◆ WORK INSTRUCTIONS ◆
For the records that follow, give the number of lines in which the word "accurate" occurs, with nothing added.

◆ DATA SECTION ◆
>>>>>

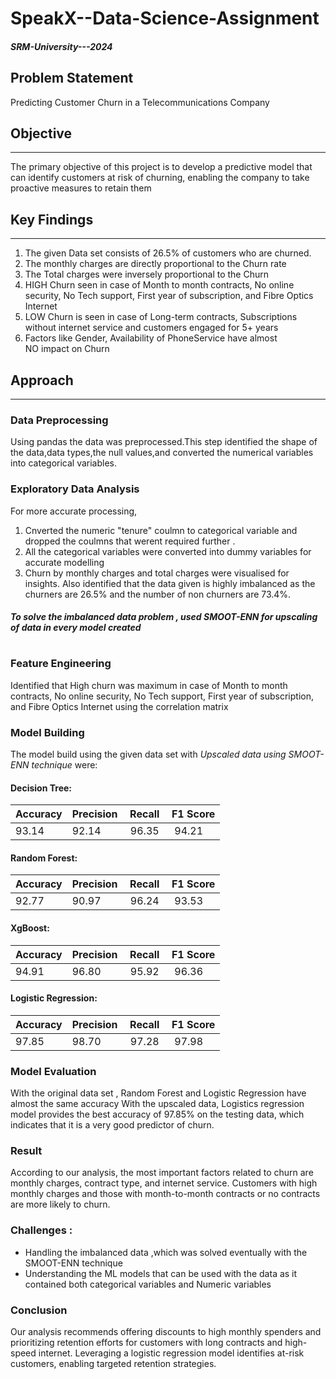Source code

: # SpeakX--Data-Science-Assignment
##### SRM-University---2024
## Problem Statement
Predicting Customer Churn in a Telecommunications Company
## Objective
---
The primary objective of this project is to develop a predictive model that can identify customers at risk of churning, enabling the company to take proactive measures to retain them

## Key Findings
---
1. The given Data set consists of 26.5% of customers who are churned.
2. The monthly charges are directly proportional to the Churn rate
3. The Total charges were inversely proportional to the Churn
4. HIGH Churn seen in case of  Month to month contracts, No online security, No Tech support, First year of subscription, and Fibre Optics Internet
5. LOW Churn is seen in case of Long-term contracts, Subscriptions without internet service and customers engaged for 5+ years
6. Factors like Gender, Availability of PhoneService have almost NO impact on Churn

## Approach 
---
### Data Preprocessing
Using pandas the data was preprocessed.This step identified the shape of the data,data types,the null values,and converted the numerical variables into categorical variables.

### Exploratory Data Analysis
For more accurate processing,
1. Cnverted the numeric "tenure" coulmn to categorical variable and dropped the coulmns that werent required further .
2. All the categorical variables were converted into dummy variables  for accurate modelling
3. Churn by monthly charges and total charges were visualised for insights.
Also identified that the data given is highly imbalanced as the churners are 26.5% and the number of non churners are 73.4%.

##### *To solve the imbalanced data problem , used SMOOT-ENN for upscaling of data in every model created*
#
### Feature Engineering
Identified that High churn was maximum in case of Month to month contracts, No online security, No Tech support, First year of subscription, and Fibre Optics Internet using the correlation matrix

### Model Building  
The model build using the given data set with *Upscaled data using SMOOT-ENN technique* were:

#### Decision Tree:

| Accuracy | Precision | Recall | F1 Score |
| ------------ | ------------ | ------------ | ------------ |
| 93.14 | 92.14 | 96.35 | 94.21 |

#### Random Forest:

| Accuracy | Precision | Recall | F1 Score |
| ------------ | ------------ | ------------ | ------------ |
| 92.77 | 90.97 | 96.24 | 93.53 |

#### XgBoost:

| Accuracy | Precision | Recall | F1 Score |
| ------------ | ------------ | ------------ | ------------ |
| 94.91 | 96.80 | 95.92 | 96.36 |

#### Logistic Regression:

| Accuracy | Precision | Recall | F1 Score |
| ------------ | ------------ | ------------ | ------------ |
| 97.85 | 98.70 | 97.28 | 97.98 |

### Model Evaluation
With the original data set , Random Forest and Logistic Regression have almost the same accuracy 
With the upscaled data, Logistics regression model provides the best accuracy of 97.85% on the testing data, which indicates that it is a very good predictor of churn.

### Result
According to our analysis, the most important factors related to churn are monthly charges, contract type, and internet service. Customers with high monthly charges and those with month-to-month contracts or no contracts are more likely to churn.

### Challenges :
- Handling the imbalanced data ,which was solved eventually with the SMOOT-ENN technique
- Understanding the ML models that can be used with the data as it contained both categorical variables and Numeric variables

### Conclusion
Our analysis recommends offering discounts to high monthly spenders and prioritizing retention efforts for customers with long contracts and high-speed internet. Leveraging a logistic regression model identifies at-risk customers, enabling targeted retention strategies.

<<<<<
>>>>>

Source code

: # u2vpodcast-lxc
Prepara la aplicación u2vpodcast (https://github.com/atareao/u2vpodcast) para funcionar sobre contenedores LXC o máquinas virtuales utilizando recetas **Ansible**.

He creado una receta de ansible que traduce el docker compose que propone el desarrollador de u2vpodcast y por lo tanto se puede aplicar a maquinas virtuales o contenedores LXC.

<<<<<

◆ WRITTEN RESPONSE ◆
2